▸ THE TASK
Scan the records below and say how many lines include the word "rightarrow", giving no other text.

━━━━━━━━

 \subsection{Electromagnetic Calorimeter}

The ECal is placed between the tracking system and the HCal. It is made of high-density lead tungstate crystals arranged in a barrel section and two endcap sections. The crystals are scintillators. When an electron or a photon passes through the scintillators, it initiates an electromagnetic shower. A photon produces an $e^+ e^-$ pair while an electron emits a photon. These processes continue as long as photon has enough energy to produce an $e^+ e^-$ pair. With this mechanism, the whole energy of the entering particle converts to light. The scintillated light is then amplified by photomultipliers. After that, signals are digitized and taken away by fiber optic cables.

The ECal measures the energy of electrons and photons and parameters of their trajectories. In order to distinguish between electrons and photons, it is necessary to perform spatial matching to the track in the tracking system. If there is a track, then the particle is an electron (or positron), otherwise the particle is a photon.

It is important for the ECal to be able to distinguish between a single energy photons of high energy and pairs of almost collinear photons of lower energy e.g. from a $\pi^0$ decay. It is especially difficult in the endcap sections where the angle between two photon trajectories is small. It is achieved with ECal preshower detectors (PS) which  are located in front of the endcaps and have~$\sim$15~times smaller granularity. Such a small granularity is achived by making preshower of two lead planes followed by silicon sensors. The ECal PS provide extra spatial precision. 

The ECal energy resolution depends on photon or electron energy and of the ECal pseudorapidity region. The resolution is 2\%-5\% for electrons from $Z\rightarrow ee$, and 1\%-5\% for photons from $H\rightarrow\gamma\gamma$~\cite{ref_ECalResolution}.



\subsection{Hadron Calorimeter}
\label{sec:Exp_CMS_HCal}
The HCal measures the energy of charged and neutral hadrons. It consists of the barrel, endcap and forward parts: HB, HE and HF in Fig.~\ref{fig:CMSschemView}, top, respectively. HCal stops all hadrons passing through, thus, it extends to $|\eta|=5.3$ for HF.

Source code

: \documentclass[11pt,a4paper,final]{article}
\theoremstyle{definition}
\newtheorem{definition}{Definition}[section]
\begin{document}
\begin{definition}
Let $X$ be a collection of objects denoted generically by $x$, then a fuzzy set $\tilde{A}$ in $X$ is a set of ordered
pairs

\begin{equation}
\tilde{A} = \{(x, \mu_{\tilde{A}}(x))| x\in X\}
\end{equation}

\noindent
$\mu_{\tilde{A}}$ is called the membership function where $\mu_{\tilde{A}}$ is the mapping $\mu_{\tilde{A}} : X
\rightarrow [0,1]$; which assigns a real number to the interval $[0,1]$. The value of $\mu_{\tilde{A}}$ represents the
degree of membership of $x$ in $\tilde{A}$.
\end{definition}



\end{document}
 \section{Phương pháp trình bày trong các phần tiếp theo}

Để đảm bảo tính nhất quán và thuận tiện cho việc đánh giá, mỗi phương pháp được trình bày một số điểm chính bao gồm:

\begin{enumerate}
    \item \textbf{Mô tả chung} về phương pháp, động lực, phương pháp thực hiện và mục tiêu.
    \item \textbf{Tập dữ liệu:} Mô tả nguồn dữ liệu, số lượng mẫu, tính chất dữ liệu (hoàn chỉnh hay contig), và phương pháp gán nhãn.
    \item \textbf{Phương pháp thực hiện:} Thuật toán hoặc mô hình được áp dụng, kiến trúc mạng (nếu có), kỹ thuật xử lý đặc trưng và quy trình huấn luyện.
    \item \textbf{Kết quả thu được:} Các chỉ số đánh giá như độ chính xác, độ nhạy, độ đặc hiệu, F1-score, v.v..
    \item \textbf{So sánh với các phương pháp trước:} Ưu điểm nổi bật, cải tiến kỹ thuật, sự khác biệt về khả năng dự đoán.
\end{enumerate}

━━━━━━━━

▸ EXERCISE OUTPUT
2